Me estaba preparando para acostarme cuando Altagracia entró y dijo:
—¡Que chulo el coronel! Se desaparece durante semanas y, cuando viene, viene enojado.
Consideré que no debía inmiscuirme en sus asuntos y preferí guardar silencio. Altagracia continuó hablando:
—¿Tú crees? —me dijo—. ¡Se molestó porque fuimos a bailar al Salón París!
—Lamento que por mi culpa hayas tenido problemas con el coronel, pero no hiciste nada malo —le dije apenada.
—No, Regina. Al coronel no le importa lo que yo hago. Lo que le molestó es que te hubiera llevado a ti. ¡Está celoso por ti, no por mí! —me dijo.
—Te aseguro, Altagracia, que yo no le he dado motivo al coronel.
Yo me sentía profundamente avergonzada porque, sin querer, me estaba interponiendo en su relación, y no quería que algo afectara mi amistad con Altagracia, por lo cual decidí contarle el incidente ocurrido en casa y la frecuencia con la que el coronel se aparecía en mí camino.
Altagracia, me escuchó atentamente. Al final sonrió amistosa y me abrazó. Me dijo:
—No, Regina, no debes preocuparte por eso. No te lo tomo a mal porque te conozco muy bien. Tampoco se lo tomo a mal al coronel, porque entre él y yo nunca ha habido un compromiso, y nunca lo habrá porque yo estoy aquí de paso. Ya llegó el tiempo en que debo regresar a mi tierra con los míos. La cuestión es que tú le interesas al coronel, y eso es algo que a mí no me molesta. Es un asunto que tú debes de decidir.
—A mí no me interesa el coronel —le dije a Altagracia.
Eso era cierto. Lo que más me preocupaba era que Altagracia y Romi se tuvieran que ir. Me había acostumbrado a su presencia y no quería quedarme sola, pero entendía el anhelo de ella de reencontrarse con su familia.

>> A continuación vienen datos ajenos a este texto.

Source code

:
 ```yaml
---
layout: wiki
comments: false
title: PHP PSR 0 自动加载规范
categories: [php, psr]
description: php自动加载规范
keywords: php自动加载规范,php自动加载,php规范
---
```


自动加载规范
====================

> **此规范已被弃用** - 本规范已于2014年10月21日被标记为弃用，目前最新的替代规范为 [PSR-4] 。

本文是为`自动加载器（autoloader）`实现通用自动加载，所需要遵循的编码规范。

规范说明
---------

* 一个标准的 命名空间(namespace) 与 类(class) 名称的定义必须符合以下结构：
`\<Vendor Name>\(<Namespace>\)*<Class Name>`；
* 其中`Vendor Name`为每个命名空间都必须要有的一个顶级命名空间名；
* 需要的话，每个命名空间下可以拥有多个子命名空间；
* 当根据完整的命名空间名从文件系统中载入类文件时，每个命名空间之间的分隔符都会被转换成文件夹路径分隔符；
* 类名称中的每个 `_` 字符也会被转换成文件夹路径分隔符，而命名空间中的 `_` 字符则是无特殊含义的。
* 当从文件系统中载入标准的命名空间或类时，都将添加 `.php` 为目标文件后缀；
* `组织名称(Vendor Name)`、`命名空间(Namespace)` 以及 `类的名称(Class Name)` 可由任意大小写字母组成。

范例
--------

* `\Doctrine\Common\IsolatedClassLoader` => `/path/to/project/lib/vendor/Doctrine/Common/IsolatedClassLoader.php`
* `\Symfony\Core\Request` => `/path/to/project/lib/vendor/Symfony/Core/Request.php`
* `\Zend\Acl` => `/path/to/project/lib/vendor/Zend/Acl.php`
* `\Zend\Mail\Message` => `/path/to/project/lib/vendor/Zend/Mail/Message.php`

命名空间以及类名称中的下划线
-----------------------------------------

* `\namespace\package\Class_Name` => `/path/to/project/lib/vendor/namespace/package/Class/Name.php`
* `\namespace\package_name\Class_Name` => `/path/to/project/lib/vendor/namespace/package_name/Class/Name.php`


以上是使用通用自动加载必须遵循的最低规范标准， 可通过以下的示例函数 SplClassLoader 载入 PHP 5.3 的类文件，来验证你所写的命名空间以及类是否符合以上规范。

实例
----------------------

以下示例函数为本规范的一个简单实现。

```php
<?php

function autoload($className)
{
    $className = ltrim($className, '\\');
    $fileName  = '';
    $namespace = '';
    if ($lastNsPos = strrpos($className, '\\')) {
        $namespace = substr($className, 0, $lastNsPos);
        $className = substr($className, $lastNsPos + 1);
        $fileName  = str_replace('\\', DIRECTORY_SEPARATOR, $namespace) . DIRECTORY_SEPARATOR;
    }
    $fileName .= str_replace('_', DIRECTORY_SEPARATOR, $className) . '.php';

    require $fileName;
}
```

Este pensamiento me dominó y me preocupó todo el domingo y todo el lunes. Ese día, al terminar mi trabajo en la “Bacubirito”, encontré al coronel, quien me estaba esperando a la salida de la fonda.
—¿Puedo hablar con usted? —me preguntó.
—Usted y yo nada tenemos que hablar —le respondí, y continué mi camino.
Al día siguiente, martes, estaba de nuevo esperándome a la salida del trabajo:
—María Regina. Quiero disculparme con usted por la manera en que…
No escuché lo demás que dijo o iba a decir, pasé a su lado sin verlo.
El miércoles estaba esperándome. Ya no vestía su ropa de trabajo habitual. Llevaba puesta su chaqueta y sus botas de militar. No pude pasar de largo, pues se interpuso en mi camino y me dijo:
—Soy el coronel José Sacramento Guajardo Vega, y deseo pedir disculpas a usted por la manera tan irrespetuosa en que la traté.
—Acepto sus disculpas, coronel. Es de hombres equivocarse y de caballeros disculparse —le dije, y continué mi camino.
Al día siguiente, jueves, me esperaba de nuevo. Vestido con su uniforme militar completo, al pie de su camioneta, reluciente de recién lavada.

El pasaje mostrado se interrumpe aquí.